Task prompt — Only lines with the string "JetProducers" should be returned from the data below.

◆ ◆ ◆ ◆

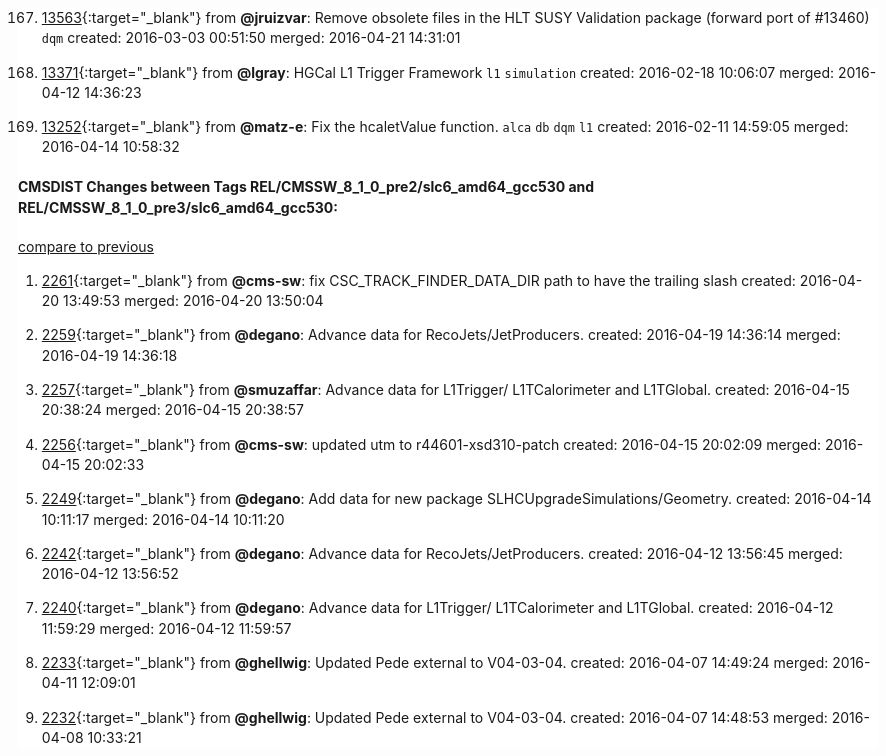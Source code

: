 167. [13563](http://github.com/cms-sw/cmssw/pull/13563){:target="_blank"}  from **@jruizvar**: Remove obsolete files in the HLT SUSY Validation package (forward port of #13460) `dqm`  created: 2016-03-03 00:51:50 merged: 2016-04-21 14:31:01

168. [13371](http://github.com/cms-sw/cmssw/pull/13371){:target="_blank"}  from **@lgray**: HGCal L1 Trigger Framework `l1`  `simulation`  created: 2016-02-18 10:06:07 merged: 2016-04-12 14:36:23

169. [13252](http://github.com/cms-sw/cmssw/pull/13252){:target="_blank"}  from **@matz-e**: Fix the hcaletValue function. `alca`  `db`  `dqm`  `l1`  created: 2016-02-11 14:59:05 merged: 2016-04-14 10:58:32

#### CMSDIST Changes between Tags REL/CMSSW_8_1_0_pre2/slc6_amd64_gcc530 and REL/CMSSW_8_1_0_pre3/slc6_amd64_gcc530:

[compare to previous](https://github.com/cms-sw/cmsdist/compare/REL/CMSSW_8_1_0_pre2/slc6_amd64_gcc530...REL/CMSSW_8_1_0_pre3/slc6_amd64_gcc530)



1. [2261](http://github.com/cms-sw/cmsdist/pull/2261){:target="_blank"}  from **@cms-sw**: fix CSC_TRACK_FINDER_DATA_DIR path to have the trailing slash created: 2016-04-20 13:49:53 merged: 2016-04-20 13:50:04

2. [2259](http://github.com/cms-sw/cmsdist/pull/2259){:target="_blank"}  from **@degano**: Advance data for RecoJets/JetProducers. created: 2016-04-19 14:36:14 merged: 2016-04-19 14:36:18

3. [2257](http://github.com/cms-sw/cmsdist/pull/2257){:target="_blank"}  from **@smuzaffar**: Advance data for L1Trigger/ L1TCalorimeter and  L1TGlobal. created: 2016-04-15 20:38:24 merged: 2016-04-15 20:38:57

4. [2256](http://github.com/cms-sw/cmsdist/pull/2256){:target="_blank"}  from **@cms-sw**: updated utm to r44601-xsd310-patch created: 2016-04-15 20:02:09 merged: 2016-04-15 20:02:33

5. [2249](http://github.com/cms-sw/cmsdist/pull/2249){:target="_blank"}  from **@degano**: Add data for new package SLHCUpgradeSimulations/Geometry. created: 2016-04-14 10:11:17 merged: 2016-04-14 10:11:20

6. [2242](http://github.com/cms-sw/cmsdist/pull/2242){:target="_blank"}  from **@degano**: Advance data for RecoJets/JetProducers. created: 2016-04-12 13:56:45 merged: 2016-04-12 13:56:52

7. [2240](http://github.com/cms-sw/cmsdist/pull/2240){:target="_blank"}  from **@degano**: Advance data for L1Trigger/ L1TCalorimeter and  L1TGlobal. created: 2016-04-12 11:59:29 merged: 2016-04-12 11:59:57

8. [2233](http://github.com/cms-sw/cmsdist/pull/2233){:target="_blank"}  from **@ghellwig**: Updated Pede external to V04-03-04. created: 2016-04-07 14:49:24 merged: 2016-04-11 12:09:01

9. [2232](http://github.com/cms-sw/cmsdist/pull/2232){:target="_blank"}  from **@ghellwig**: Updated Pede external to V04-03-04. created: 2016-04-07 14:48:53 merged: 2016-04-08 10:33:21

◆ ◆ ◆ ◆

Finished task —
2. [2259](http://github.com/cms-sw/cmsdist/pull/2259){:target="_blank"}  from **@degano**: Advance data for RecoJets/JetProducers. created: 2016-04-19 14:36:14 merged: 2016-04-19 14:36:18
6. [2242](http://github.com/cms-sw/cmsdist/pull/2242){:target="_blank"}  from **@degano**: Advance data for RecoJets/JetProducers. created: 2016-04-12 13:56:45 merged: 2016-04-12 13:56:52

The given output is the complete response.